***** ENTRIES PROVIDED

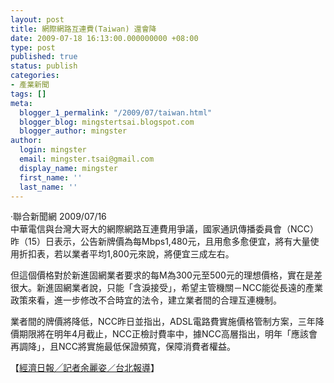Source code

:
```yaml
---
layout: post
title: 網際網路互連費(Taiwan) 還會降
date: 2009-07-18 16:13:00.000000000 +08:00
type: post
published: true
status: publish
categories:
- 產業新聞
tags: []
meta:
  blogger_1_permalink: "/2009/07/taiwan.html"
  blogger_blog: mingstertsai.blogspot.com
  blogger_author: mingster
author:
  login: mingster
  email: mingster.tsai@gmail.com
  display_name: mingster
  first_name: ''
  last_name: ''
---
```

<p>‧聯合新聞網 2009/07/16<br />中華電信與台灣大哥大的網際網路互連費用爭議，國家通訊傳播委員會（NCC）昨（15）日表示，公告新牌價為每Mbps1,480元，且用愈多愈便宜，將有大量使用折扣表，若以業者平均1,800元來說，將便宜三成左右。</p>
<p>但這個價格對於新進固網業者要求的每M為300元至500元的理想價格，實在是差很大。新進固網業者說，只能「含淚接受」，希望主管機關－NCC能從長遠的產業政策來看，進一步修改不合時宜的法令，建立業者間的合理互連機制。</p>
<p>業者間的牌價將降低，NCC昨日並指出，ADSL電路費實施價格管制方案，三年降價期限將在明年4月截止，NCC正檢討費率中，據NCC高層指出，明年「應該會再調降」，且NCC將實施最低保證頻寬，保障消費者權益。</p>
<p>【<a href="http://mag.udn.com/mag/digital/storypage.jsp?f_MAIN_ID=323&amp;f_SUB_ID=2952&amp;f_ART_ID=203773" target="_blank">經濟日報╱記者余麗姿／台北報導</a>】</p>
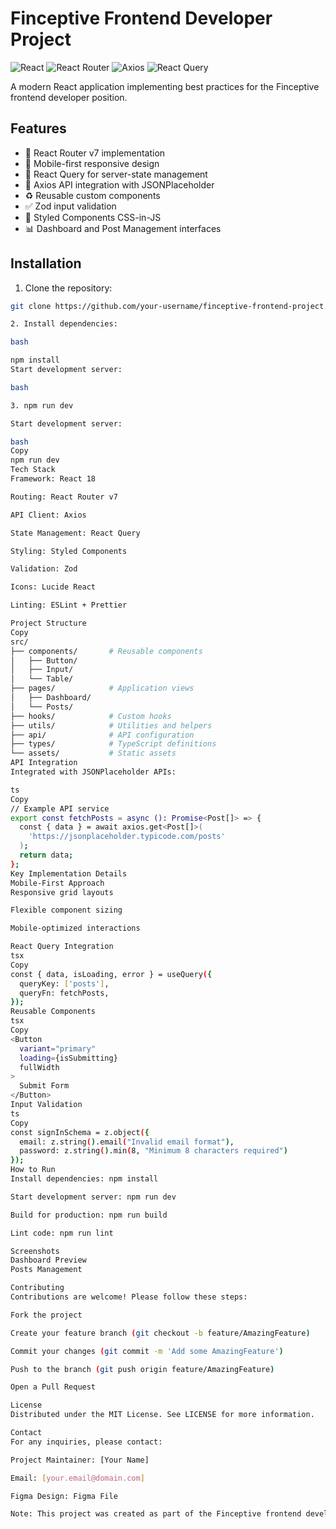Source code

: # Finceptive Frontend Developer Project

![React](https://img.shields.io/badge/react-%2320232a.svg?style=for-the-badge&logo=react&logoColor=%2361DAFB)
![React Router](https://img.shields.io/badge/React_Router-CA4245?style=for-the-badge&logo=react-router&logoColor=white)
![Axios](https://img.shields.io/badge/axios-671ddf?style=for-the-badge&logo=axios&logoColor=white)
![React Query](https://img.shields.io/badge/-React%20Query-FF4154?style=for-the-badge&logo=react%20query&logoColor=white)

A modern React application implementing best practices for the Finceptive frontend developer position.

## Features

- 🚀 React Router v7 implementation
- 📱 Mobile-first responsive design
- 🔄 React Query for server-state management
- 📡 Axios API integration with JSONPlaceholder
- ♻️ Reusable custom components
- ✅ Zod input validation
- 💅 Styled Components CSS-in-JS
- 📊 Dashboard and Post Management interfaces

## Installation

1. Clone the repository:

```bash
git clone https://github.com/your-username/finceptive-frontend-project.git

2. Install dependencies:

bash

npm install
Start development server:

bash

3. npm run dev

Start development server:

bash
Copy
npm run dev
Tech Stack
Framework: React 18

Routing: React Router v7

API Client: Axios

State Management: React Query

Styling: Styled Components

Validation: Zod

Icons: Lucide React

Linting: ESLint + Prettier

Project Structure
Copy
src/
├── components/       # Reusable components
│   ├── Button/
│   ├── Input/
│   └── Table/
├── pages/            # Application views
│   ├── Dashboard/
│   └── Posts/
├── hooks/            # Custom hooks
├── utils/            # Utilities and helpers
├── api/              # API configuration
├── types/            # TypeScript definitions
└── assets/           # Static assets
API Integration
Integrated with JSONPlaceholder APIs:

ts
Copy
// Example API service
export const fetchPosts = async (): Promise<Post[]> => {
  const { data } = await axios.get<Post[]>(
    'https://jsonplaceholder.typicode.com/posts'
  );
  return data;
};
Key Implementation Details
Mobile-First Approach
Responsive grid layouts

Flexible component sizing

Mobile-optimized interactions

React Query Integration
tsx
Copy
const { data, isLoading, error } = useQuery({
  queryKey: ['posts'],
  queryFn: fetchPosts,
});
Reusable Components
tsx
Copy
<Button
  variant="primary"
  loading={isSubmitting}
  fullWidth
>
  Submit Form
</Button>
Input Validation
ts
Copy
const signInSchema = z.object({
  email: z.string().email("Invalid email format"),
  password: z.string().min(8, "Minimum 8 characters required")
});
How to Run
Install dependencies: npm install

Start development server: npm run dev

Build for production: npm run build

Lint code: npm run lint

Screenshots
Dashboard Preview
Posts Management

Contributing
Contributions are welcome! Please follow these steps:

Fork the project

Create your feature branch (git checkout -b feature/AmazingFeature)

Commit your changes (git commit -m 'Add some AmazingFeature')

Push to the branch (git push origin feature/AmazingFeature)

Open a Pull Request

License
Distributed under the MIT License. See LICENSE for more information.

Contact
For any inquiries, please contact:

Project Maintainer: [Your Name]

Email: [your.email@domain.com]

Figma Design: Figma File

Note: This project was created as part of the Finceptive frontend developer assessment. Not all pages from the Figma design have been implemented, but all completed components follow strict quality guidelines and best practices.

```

**********

• **WHAT IS NEEDED**: Some lines in the records may hold "best"; state how many do, and give no more than that number.

• **COMPLETED EXERCISE**: 2